Gopnik’s writing abounds with such facile parenthetical asides. Observing that Darwin did not exactly invent the idea of evolution, he adds a parenthesis explaining that Darwin took another’s idea “and put an engine and a fan belt in it” (8). Gopnik’s metaphor is awkward, partly because it is anachronistic. When Darwin made his discoveries, the internal combustion engine had not been invented. Angels and Ages contains much awkwardness and anachronism. Characterizing Lincoln’s early speaking style, Gopnik identifies a two-part rhetoric, which he labels “the windup and the pitch.” Here, Gopnik uses a baseball metaphor to characterize something that predates baseball: another distracting anachronism. Elsewhere, Gopnik figuratively compares Lincoln’s thought to “playing footsie.” This metaphor is anachronistic as well: the word “footsie” would not be coined until the twentieth century. Worse, the metaphor is demeaning and tasteless. Writing Paris to the Moon, Gopnik did not need to worry about anachronism. Switching from memoirist to historian, he should worry about being anachronistic.

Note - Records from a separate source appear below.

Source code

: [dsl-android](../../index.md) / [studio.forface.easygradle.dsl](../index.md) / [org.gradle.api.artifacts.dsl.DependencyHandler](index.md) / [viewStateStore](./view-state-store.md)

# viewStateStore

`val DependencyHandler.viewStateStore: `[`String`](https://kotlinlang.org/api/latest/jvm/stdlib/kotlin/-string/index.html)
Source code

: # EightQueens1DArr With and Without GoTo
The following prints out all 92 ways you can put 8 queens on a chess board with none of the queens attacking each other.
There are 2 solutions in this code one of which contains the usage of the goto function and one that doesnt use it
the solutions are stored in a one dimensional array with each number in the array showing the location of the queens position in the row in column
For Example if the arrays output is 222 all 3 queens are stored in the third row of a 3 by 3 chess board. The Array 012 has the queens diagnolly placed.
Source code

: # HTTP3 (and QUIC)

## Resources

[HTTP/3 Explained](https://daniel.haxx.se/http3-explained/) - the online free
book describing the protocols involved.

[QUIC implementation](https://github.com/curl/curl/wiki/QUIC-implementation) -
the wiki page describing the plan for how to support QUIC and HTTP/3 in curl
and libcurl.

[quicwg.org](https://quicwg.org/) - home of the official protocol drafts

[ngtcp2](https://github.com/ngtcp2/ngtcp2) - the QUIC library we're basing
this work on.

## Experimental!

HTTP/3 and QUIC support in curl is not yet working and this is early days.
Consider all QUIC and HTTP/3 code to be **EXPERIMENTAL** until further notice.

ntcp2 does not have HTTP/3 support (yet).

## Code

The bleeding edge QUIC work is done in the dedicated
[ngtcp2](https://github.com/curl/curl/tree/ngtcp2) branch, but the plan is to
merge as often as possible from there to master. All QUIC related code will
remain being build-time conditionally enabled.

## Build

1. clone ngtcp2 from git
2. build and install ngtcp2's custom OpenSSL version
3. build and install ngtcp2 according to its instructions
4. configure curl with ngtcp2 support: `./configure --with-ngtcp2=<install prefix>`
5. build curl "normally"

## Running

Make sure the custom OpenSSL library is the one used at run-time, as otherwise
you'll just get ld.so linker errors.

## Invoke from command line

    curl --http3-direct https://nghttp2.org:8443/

What may me the strongest aspect of Angels and Ages is Gopnik’s discussion of Lincoln’s stylistic technique. Often Lincoln would elaborate his argument with fanciful rhetoric and then restate that same idea in a brief, plain, forceful way. Though a good point, Gopnik detracts from it with another parenthetical aside: “Today we say it fancy in professional language, plain in popular books. That’s our division of labor” (44). Though irrelevant to his subject, Gopnik’s comment reveals much about his approach. He scrupulously follows this division of labor, distancing himself from the scholars and assuming the role of popularizer.
Take for example what many consider Lincoln’s earliest known piece of writing, a schoolbook inscription: “Abraham Lincoln / his hand and pen / he will be good but / god knows When.” Gopnik comments: “Those words are, the scholars tell us, probably not original, one of those bits of schoolboy doggerel that nobody teaches and everyone learns (although no one has found any just like it, and Lincoln, young and old, loved to write rhymes, verse -- so maybe the joke was his own)” (30). The scholars do the research; Gopnik summarizes what they say and then adds his personal opinion. Assuming he cannot find any new information himself, he does not even try. Assuming his personal insight can contribute something worthwhile to the historical discourse, he conjectures that Lincoln’s poem may be original. He’s wrong. Lincoln’s schoolbook inscription is a good example of a traditional flyleaf rhyme; numerous instances of this rhyme survive. Irish novelist Lady Morgan once inscribed a book: “Sydney Morgan, her hand and pen -- She will be good, but God knows when.”
It is high time to challenge Gopnik’s so-called “division of labor,” to break down the traditional barriers that separate scholar and popularizer. Scholars should tone down their critical jargon and clean up their prose to make their writing more accessible to general readers. And popularizers like Gopnik should not assume that they cannot find any new information -- because they can. All they have to do is look. If Gopnik had given us some new information instead of falling back on “what the scholars tell us,” his clumsy metaphors may have been easier to take and his personal insights could have been more informed. As it stands, Angels and Ages contains little to recommend it.